Instructions to follow -
Reproduce the lines from the one holding "python manage.py makemigrations" to the end of the entries. Include both ends and change nothing.

Stored records
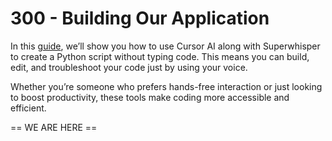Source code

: # 300 - Building Our Application

In this [guide](https://rolloutit.net/code-without-typing-integration-between-cursor-ai-and-superwhisper/), we’ll show you how to use Cursor AI along with Superwhisper to create a Python script without typing code. This means you can build, edit, and troubleshoot your code just by using your voice. 

Whether you’re someone who prefers hands-free interaction or just looking to boost productivity, these tools make coding more accessible and efficient.

== WE ARE HERE ==
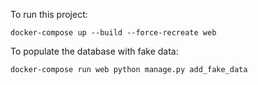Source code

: To run this project:

    docker-compose up --build --force-recreate web

To populate the database with fake data: 

    docker-compose run web python manage.py add_fake_data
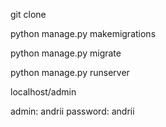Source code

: git clone

python manage.py makemigrations

python manage.py migrate

python manage.py runserver

localhost/admin

admin: andrii   password: andrii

Output of the exercise -
python manage.py makemigrations

python manage.py migrate

python manage.py runserver

localhost/admin

admin: andrii   password: andrii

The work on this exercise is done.